## [Required action]
Please tally the lines in the data below that include the string "words", and reply with only the total.

## [Recorded data]

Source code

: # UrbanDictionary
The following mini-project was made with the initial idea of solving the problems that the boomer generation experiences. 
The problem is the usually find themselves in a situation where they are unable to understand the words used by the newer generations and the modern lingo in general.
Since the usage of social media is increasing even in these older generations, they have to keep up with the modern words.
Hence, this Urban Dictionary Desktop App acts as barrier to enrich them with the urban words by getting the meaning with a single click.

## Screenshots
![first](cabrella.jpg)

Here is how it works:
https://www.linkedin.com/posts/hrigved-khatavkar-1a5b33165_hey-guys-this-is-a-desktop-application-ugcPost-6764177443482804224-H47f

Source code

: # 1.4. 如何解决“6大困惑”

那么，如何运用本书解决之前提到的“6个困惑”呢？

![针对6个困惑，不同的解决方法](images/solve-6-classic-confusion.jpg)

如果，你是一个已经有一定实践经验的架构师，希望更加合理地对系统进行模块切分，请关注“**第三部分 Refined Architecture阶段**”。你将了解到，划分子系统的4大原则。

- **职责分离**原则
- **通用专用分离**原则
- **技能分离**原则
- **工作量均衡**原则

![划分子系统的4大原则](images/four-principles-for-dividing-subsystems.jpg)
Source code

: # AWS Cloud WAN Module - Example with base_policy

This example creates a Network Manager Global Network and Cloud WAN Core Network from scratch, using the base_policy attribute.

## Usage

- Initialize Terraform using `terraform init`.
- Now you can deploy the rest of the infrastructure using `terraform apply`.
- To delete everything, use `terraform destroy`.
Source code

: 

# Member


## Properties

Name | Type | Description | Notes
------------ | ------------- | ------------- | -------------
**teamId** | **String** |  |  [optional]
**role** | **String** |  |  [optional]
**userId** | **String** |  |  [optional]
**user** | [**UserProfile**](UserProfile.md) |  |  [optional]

## [Solution]
3